Records for the exercise —
═══

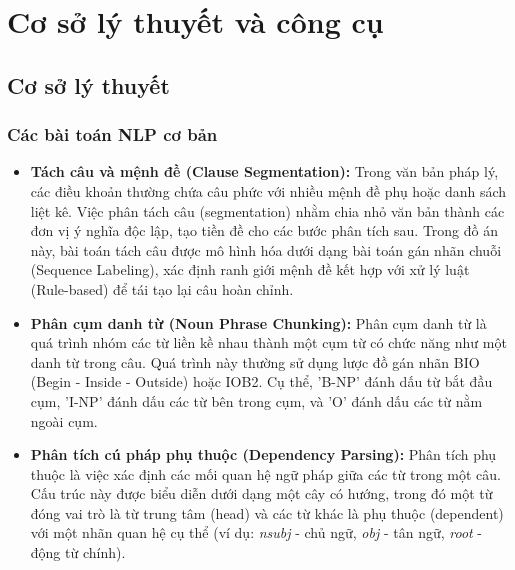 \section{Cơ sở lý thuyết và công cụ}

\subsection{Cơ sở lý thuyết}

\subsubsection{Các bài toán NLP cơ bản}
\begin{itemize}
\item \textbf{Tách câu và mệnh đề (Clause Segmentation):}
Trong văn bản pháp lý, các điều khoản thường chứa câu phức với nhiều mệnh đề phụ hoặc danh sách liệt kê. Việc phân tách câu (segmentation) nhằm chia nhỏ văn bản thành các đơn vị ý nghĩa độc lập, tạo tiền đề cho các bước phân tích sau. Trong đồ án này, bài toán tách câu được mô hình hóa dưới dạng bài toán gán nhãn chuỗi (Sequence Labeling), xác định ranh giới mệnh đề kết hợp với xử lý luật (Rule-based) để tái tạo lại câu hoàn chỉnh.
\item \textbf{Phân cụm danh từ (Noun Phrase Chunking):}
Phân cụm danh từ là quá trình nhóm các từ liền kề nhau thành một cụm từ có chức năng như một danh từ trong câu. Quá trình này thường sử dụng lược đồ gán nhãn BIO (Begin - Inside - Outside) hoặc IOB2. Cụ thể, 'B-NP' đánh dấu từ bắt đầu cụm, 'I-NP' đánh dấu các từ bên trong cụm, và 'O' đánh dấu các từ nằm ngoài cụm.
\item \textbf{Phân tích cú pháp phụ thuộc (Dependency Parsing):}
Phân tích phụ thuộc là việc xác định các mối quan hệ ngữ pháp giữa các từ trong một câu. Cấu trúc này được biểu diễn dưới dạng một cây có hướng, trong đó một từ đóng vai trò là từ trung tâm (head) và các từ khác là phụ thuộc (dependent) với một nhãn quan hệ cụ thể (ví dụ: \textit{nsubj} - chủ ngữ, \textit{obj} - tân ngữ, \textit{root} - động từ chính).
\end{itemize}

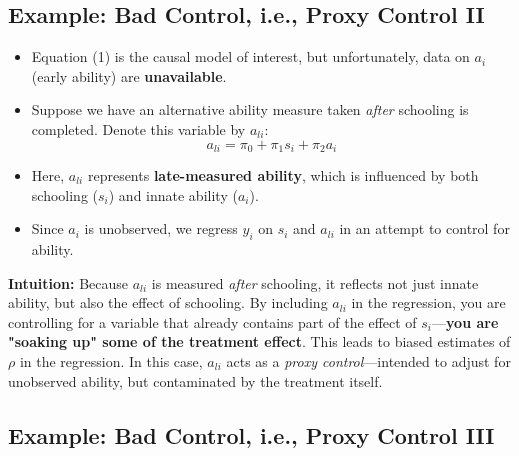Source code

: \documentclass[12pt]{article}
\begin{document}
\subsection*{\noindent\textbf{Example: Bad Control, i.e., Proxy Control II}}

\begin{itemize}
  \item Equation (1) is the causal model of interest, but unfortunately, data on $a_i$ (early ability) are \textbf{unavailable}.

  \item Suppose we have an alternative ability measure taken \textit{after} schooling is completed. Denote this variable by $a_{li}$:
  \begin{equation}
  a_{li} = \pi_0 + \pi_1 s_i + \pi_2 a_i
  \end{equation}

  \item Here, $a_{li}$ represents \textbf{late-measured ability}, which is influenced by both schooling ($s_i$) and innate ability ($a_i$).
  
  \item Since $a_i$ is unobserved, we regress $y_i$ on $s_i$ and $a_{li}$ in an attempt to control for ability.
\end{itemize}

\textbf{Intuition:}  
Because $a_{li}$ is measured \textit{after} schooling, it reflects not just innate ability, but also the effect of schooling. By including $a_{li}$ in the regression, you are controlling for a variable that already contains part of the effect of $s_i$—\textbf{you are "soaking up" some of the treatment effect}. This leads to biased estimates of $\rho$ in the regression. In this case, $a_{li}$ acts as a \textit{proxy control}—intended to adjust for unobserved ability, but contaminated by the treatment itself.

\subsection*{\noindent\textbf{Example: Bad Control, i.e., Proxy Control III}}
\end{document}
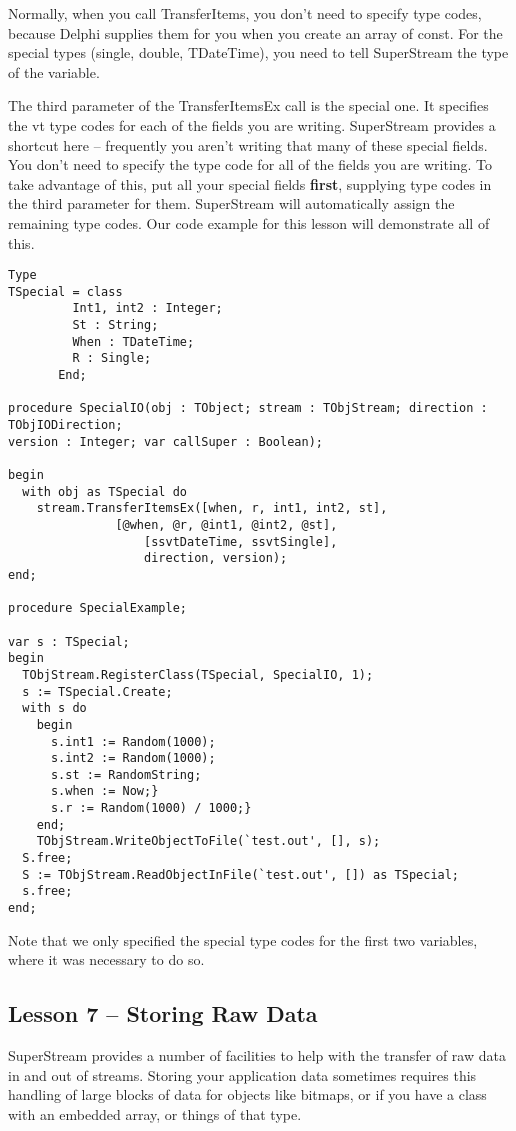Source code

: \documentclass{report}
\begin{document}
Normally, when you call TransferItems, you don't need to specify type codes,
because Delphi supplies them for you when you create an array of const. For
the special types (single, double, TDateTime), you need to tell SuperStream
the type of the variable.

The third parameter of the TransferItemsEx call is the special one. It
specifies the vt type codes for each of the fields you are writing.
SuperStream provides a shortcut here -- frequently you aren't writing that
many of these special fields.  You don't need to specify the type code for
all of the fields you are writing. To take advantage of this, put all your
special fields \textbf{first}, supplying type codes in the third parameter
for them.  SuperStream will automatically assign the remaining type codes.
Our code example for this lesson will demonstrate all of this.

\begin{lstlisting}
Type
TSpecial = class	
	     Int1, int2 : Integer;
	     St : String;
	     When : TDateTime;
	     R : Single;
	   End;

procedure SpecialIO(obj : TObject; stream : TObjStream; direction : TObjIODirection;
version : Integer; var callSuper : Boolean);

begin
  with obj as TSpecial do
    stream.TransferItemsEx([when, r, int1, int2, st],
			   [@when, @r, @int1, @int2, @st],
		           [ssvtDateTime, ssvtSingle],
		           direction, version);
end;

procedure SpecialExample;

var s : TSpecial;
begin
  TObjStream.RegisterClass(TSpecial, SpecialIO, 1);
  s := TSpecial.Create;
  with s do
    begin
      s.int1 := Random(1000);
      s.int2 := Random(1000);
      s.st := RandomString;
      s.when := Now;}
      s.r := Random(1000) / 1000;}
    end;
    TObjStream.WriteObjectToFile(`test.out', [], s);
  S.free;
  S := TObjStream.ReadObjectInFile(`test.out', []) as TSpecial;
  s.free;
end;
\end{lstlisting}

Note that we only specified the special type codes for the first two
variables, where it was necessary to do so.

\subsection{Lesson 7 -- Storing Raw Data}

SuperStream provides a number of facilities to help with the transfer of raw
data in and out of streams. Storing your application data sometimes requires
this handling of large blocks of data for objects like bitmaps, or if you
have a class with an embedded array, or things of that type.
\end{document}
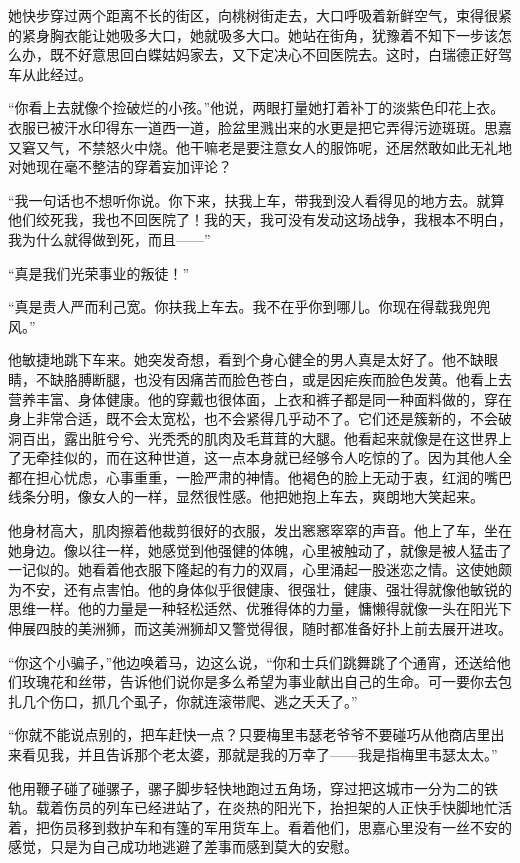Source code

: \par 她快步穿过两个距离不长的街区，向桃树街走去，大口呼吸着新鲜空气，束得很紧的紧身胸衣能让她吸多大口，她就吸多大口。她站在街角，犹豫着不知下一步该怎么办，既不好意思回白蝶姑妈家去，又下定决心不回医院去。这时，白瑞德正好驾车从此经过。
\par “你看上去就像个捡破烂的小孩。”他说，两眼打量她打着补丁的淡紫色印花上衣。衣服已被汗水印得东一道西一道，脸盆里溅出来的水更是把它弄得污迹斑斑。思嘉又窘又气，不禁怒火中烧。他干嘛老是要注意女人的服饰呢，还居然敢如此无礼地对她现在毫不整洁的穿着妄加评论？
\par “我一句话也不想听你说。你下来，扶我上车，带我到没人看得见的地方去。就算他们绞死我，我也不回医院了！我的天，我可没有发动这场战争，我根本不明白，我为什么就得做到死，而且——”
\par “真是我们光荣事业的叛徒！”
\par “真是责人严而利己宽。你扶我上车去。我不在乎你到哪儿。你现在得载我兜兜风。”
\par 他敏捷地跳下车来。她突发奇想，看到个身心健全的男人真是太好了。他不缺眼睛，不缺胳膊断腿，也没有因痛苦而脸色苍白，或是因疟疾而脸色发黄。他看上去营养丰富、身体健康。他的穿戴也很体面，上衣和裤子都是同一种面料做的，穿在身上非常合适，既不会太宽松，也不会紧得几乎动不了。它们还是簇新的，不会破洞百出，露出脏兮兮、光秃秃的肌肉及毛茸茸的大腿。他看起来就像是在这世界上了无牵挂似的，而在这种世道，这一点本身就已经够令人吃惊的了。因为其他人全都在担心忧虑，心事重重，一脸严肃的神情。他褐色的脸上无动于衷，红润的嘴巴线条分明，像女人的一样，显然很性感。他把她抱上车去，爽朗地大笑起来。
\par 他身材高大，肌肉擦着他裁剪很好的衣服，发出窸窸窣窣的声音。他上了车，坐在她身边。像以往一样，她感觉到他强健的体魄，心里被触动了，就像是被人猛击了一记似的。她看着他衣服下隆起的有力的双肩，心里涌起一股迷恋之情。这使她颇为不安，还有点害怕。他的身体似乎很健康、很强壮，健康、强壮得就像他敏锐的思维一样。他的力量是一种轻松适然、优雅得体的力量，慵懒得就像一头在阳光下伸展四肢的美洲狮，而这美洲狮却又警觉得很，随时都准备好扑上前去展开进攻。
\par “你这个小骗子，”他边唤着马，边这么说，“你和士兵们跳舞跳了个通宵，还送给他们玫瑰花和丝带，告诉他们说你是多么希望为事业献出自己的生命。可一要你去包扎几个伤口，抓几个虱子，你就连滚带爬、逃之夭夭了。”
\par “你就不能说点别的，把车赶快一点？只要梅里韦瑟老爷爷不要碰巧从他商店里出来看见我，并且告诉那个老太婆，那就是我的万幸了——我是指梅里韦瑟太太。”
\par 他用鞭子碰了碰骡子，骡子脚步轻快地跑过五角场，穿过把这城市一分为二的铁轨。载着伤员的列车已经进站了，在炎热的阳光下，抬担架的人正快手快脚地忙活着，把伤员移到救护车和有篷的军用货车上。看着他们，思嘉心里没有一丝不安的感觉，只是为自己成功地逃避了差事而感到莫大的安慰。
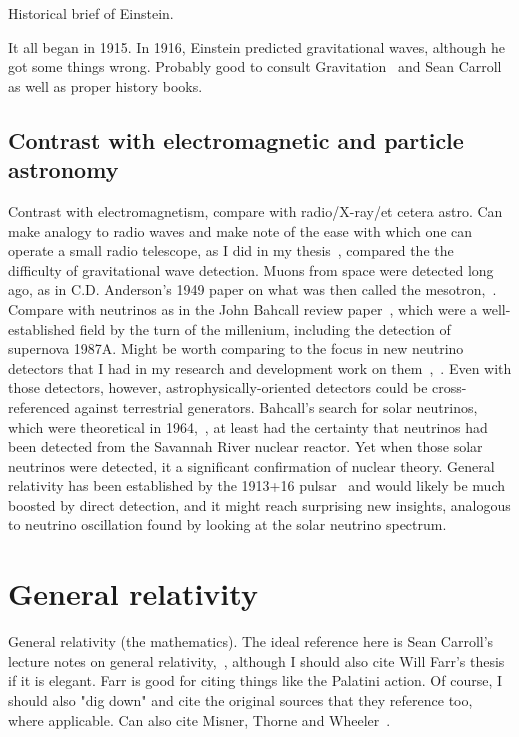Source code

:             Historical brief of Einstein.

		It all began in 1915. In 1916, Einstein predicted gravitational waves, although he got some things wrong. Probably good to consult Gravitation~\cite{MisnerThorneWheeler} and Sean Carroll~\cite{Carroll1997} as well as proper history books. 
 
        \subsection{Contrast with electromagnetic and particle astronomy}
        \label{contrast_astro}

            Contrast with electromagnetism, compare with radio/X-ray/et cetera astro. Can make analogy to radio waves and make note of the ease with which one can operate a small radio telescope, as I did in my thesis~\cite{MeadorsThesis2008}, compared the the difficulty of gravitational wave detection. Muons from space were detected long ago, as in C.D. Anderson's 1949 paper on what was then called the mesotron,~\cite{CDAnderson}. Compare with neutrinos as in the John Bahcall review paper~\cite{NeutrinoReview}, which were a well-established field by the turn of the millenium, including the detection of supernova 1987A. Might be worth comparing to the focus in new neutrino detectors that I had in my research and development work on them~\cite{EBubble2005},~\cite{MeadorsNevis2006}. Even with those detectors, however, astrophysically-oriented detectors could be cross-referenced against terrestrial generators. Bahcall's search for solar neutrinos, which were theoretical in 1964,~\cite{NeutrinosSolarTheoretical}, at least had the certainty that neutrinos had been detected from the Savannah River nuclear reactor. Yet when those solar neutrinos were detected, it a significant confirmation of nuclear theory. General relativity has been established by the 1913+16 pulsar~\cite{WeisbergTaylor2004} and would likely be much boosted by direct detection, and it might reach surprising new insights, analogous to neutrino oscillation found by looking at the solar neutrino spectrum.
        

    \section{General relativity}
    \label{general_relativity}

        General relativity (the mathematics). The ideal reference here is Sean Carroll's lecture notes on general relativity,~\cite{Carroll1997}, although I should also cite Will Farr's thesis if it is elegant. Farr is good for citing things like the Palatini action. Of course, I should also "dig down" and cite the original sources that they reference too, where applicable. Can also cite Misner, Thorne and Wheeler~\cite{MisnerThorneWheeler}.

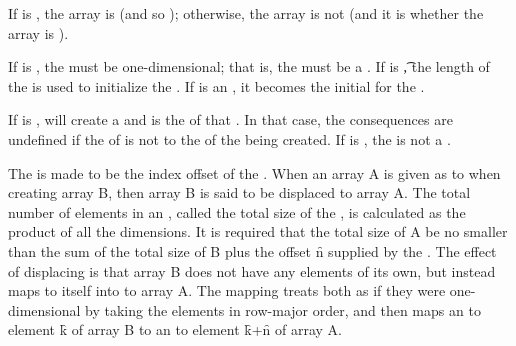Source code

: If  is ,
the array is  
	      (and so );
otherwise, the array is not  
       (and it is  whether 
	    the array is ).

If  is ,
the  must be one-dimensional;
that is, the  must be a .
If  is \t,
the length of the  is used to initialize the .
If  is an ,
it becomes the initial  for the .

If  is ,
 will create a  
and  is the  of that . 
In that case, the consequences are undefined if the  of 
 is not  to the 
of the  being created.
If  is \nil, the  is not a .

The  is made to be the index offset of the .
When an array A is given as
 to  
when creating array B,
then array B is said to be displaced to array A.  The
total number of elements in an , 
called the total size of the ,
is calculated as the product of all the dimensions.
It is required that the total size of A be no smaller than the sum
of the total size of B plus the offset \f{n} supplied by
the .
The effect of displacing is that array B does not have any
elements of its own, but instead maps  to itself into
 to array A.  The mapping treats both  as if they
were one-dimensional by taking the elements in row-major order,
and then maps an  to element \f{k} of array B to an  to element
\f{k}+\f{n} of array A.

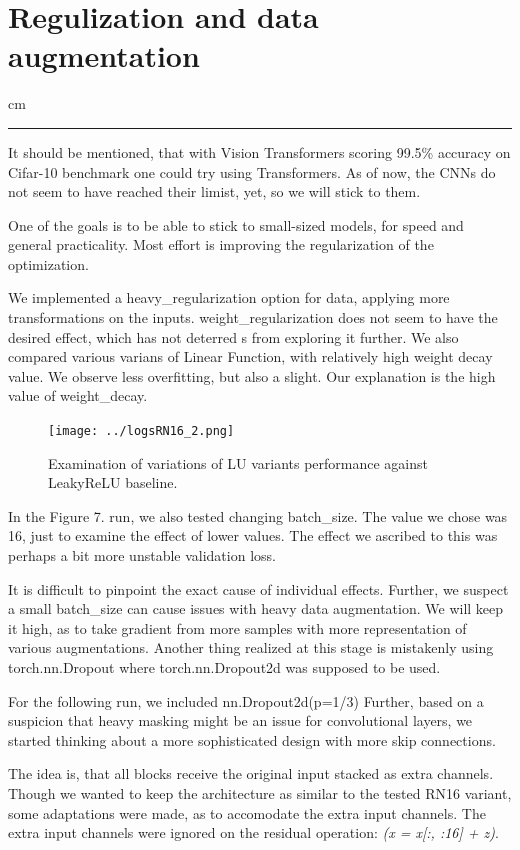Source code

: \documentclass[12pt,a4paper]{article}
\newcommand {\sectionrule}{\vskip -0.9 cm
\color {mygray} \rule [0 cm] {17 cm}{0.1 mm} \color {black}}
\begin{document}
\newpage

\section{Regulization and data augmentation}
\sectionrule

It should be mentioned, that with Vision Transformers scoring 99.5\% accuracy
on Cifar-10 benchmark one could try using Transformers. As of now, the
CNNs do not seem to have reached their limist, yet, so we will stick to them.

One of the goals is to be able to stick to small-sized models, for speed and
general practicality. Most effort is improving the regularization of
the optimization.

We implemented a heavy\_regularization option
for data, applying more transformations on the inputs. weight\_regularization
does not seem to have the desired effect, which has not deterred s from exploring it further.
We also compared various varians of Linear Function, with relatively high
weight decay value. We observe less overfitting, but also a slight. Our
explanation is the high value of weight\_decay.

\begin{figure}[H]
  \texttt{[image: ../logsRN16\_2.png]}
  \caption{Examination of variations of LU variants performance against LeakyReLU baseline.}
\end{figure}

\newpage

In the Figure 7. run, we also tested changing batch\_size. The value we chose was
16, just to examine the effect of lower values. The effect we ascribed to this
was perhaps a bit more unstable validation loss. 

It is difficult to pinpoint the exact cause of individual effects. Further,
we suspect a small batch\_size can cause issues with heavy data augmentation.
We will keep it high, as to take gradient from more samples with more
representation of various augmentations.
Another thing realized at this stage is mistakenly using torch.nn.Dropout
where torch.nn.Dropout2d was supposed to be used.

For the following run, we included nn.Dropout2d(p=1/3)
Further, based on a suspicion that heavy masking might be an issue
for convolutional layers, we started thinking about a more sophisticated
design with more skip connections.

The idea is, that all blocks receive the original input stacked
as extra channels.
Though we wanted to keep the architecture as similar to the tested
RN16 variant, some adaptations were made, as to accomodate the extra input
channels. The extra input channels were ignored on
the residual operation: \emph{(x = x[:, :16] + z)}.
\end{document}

═══

About this exercise — An exact copy of the lines above between the line holding "direction, version);" and the line holding "this handling of", inclusive, is the whole answer.

Task solution —
		           direction, version);
end;

procedure SpecialExample;

var s : TSpecial;
begin
  TObjStream.RegisterClass(TSpecial, SpecialIO, 1);
  s := TSpecial.Create;
  with s do
    begin
      s.int1 := Random(1000);
      s.int2 := Random(1000);
      s.st := RandomString;
      s.when := Now;}
      s.r := Random(1000) / 1000;}
    end;
    TObjStream.WriteObjectToFile(`test.out', [], s);
  S.free;
  S := TObjStream.ReadObjectInFile(`test.out', []) as TSpecial;
  s.free;
end;
\end{lstlisting}

Note that we only specified the special type codes for the first two
variables, where it was necessary to do so.

\subsection{Lesson 7 -- Storing Raw Data}

SuperStream provides a number of facilities to help with the transfer of raw
data in and out of streams. Storing your application data sometimes requires
this handling of large blocks of data for objects like bitmaps, or if you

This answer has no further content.